Suatu hari di 2010 lalu, ada informasi tentang pengobatan alternatif tidak jauh dari rumah kami. Ayah pun mencoba ikut pengobatan yang sangat diminati masyarakat dari berbagai daerah di Sumatra Barat itu. Sebenarnya beliau bukan tipe orang yang suka berobat apalagi ke alternatif. Namun pengobatan yang menggunakan tumbuh-tumbuhan itu cukup menarik minat.

 
Singkat cerita beliau pun ikut mengantri bersama ratusan pasien "sang tabib" yang berasal dari pulau Jawa itu. Sebenarnya bapak ahli pengobatan itu tak juga disebut tabib, dia hanya dikenal dengan sapaan Pak De, karena beliau memang tak ingin disebut tabib atau ahli obat. Kata Pak De, yang menyembuhkan tetap Allah SWT, dia hanya membantu. 

 
Saat berobat, Pak De menyarankan ayah kami meminum bunga rosela dengan campuran tumbuhan lainnya. Selama pengobatan, ayah disarankan untuk tidak mengkonsumsi beberapa jenis makanan dan diminta untuk tidak merokok, karena menurut Pak De, di dalam tubuh ayah terdapat banyak racun yang disebabkan rokok. 
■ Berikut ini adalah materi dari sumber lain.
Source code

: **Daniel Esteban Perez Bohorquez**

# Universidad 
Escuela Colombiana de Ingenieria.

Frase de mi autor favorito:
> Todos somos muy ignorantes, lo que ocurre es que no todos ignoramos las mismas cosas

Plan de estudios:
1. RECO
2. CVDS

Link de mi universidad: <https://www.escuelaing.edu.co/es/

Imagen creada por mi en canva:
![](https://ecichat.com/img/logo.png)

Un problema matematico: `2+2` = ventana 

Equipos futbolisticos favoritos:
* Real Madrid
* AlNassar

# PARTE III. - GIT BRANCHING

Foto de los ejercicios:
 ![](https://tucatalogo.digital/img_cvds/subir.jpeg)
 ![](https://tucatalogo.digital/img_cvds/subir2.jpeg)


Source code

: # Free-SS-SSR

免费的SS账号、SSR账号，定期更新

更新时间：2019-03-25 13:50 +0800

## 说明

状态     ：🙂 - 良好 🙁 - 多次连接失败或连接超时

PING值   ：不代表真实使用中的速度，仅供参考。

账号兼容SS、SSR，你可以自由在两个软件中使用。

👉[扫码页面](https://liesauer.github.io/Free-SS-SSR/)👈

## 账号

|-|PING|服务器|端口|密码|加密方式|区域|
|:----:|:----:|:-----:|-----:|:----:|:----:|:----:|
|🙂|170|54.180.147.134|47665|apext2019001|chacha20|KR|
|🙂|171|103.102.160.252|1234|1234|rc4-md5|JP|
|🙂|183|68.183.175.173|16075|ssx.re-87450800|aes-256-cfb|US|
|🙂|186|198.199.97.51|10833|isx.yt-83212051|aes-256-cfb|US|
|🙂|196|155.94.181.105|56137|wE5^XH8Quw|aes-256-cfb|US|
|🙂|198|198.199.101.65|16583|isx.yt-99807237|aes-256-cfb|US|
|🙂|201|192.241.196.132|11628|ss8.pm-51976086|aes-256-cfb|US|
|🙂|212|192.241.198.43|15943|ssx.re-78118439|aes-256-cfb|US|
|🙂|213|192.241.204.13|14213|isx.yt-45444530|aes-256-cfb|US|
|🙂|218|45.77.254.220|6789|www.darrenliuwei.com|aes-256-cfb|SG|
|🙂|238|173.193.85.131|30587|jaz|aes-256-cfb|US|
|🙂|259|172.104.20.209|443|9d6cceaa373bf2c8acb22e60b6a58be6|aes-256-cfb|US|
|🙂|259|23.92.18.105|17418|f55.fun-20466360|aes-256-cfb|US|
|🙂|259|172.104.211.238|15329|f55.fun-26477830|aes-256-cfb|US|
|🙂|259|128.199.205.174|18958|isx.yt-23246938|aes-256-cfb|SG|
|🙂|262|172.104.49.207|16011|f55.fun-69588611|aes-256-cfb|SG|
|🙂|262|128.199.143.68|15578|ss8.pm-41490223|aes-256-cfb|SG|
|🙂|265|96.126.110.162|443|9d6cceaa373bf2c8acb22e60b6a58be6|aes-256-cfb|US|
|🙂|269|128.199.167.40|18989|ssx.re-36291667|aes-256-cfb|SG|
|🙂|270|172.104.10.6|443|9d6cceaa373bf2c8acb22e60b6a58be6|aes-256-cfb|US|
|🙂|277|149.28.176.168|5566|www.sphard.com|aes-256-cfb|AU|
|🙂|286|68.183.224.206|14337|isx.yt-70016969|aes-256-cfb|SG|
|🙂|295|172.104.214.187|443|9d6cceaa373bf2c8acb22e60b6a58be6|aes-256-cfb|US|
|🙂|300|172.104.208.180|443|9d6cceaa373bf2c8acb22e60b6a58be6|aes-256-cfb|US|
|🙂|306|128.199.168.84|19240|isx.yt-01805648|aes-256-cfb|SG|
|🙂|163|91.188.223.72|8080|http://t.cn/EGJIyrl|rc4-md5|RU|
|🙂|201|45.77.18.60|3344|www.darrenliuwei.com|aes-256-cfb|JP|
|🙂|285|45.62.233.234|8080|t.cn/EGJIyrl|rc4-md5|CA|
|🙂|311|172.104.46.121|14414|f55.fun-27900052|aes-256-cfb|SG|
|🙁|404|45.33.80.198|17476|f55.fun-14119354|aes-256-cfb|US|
Meski disarankan tidak merokok, sesekali ayah masih menghisap benda berbahaya itu, walau jumlahnya tak sebanyak dulu. Ketika kami ingatkan, beliau dengan enteng berkata, "cuma disarankan tidak disuruh berhenti". Agh, ayah kami memang agak keras kepala. Sifat ini ada juga menurun kepada kami anak-anaknya, namun kata orang keras kepala pada kami untuk kebaikan keluarga.

 
Kami anak-anak beliau ketika itu merasa seperti sudah putus asa menghentikan kebiasaan merokok ayah. Namun tak disangka, setelah mengkonsumsi beberapa lama obat dari Pak De, ayah kami tak lagi merokok. Mula-mula kami agak ragu, karena siapa tahu, beliau yang menjaga warung kopi kami malam hari masih suka merokok, terutama saat pagi menjelang. Pagi dengan embun malam yang masih tersisa, tentunya menimbulkan hawa yang cukup dingin. Biasanya saat-saat seperti itu kata para perokok, hawa dingin dapat diusir dengan hembusan rokok.

 
Tapi dugaan kami salah. Ayah benar-benar telah berhenti merokok. Senang rasanya mengetahui hal itu. Di awal-awal ayah kami berhenti merokok, aku memang tak bisa menyaksikan langsung, karena ditugaskan kantor untuk belajar di Lembaga Pers Dr Sutomo di Jakarta. Memang sebelum berangkat ke sana, Oktober 2010 ayah kami sudah mulai menghentikan kebiasaan yang merusak kesehatannya. Namun baru beberapa hari saja, karena aku sudah harus berangkat ke ibukota negara tercinta ini.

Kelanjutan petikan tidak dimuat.